Context or Command? How LLM Agents Can Be Tricked into Leaking Data

Originally published on my LinkedIn.

A few days ago, the team at General Analysis published an interesting blog post on how they managed to exploit the Supabase MCP to leak sensitive data from a Supabase app.

Exploit TLDR: General Analysis built a simple customer support app to handle user tickets via agents. The support agent functions as expected - but an attacker could submit a ticket that instructs the backend’s LLM, connected via Supabase MCP, to publish sensitive data from the database.

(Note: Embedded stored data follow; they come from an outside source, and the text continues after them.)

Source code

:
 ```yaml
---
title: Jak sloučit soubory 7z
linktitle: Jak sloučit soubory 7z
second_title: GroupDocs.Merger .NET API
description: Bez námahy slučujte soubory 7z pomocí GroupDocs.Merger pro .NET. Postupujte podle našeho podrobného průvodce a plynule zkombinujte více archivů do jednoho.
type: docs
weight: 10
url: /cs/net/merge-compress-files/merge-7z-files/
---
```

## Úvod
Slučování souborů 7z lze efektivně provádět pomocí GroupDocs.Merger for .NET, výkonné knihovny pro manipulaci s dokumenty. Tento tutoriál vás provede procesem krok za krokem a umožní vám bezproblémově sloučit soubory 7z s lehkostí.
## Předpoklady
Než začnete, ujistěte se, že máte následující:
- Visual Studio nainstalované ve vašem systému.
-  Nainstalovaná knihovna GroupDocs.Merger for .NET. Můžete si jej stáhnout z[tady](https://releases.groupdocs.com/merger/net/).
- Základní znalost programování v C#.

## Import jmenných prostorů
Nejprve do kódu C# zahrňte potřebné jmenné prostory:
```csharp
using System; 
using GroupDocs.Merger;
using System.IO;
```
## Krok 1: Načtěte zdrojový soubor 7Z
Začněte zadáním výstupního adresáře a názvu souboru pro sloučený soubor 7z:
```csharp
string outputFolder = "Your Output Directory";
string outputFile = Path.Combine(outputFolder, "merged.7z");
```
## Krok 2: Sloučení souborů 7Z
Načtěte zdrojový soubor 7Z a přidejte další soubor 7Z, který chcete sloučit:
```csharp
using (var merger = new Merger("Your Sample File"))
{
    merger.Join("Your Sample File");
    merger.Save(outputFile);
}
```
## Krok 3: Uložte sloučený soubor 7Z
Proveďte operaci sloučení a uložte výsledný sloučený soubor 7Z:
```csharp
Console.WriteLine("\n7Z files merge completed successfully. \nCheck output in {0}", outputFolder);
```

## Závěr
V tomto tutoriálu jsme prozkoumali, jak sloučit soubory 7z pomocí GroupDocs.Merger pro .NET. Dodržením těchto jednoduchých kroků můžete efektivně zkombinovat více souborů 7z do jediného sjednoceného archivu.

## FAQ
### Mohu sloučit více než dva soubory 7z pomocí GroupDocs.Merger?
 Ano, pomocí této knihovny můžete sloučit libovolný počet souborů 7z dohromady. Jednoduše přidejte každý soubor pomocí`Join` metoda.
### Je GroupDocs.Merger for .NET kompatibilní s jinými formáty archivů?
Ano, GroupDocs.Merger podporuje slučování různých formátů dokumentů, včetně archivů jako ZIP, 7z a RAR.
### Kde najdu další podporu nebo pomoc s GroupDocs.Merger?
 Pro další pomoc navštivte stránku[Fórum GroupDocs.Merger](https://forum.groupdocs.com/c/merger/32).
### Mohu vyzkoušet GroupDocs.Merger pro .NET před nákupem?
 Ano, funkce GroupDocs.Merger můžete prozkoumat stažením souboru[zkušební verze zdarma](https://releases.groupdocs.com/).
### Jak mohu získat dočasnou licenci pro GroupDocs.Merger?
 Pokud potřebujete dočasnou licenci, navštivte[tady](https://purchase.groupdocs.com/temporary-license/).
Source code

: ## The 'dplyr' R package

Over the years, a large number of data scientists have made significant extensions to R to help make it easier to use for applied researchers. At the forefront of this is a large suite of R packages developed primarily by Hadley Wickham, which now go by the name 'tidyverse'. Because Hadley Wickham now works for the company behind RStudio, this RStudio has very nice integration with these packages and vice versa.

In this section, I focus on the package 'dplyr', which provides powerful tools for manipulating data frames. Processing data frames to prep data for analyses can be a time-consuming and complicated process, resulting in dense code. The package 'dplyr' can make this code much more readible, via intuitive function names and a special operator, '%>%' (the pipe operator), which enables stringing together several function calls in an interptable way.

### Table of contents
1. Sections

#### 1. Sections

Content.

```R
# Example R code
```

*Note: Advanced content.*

Why does this work? Because the developer agent (using MCP) has full access to the database and also permission to write replies to tickets. Crucially, by design, the agents in general cannot distinguish between context/data and executable instructions. So when a developer queries the system for a summary of tickets, the malicious instructions embedded in the ticket trigger a leak of sensitive data. (Full post linked in comments.)

Couple of thoughts:

Much of today’s LLM based AI is instruction-following intelligence. While impressive, I believe that’s not going to be enough. Specially in cases where judgement is required.

We need a “situated” intelligence. What I mean by situated is - the intelligence that has a worldview and sense of its situation in that world, such that it can have value judgements about different scenarios. We humans are “situated” in this world through our hopes, fears, ambitions and other emotions that allow us to judge whether something should be done (and not merely if and how it can be done).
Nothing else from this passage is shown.